+++ Information provided

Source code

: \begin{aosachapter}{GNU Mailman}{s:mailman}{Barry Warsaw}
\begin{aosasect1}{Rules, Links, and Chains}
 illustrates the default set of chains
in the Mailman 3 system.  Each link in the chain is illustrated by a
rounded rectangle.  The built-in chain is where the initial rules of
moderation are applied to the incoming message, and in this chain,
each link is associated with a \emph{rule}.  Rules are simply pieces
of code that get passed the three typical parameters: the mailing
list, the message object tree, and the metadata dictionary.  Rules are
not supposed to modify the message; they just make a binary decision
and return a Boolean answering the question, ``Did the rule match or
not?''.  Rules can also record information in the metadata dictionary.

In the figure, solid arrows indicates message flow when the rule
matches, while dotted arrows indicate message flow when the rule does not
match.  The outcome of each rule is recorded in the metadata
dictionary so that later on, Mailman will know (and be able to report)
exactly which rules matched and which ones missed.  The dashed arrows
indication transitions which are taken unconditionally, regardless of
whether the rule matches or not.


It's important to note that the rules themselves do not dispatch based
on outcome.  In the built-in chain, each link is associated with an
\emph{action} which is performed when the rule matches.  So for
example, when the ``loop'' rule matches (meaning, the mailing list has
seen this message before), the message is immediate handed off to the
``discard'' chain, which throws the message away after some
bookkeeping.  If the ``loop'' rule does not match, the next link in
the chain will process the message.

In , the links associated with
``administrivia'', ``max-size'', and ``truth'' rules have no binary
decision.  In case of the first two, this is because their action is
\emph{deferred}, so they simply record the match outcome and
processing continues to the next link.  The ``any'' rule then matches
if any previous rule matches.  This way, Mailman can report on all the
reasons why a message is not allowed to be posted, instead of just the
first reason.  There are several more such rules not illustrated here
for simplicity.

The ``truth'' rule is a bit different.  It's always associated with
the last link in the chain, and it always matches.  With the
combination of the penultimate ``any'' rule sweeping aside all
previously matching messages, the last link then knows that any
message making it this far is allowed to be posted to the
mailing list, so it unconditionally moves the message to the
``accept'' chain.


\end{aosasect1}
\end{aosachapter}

++++++

§ The task
Above are the entries. Output exactly the lines beginning with the line that has "which is performed" and ending with the line that has "the chain will process the message.".

§ Solution to the problem
\emph{action} which is performed when the rule matches.  So for
example, when the ``loop'' rule matches (meaning, the mailing list has
seen this message before), the message is immediate handed off to the
``discard'' chain, which throws the message away after some
bookkeeping.  If the ``loop'' rule does not match, the next link in
the chain will process the message.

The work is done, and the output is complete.